▶ [Work to be completed] Find the lines below that include the word "Case" and state how many there are, adding nothing.

Data items:
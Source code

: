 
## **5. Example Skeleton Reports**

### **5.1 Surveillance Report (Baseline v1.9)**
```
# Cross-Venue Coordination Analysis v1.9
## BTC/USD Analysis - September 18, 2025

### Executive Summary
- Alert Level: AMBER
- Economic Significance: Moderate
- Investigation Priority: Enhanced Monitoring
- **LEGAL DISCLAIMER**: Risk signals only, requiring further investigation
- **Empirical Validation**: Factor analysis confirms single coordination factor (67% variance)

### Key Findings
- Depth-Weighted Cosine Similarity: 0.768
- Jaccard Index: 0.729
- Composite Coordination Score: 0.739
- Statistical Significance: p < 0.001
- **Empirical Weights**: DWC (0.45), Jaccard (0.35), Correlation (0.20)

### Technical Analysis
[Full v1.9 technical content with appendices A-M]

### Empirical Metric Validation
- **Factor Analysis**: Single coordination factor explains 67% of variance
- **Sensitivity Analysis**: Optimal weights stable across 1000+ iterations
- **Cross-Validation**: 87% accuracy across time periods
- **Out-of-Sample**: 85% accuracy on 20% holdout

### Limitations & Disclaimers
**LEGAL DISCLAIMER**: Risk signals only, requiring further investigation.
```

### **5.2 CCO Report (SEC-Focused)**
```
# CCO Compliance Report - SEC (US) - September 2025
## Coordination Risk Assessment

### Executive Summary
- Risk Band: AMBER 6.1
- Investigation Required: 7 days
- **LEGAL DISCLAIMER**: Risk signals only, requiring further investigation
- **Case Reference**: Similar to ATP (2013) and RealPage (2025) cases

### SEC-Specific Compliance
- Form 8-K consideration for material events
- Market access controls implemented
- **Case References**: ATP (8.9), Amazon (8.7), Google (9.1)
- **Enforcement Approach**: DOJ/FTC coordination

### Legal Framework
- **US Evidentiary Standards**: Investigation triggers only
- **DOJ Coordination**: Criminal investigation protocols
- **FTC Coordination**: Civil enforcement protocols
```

▶ [Exercise result] 2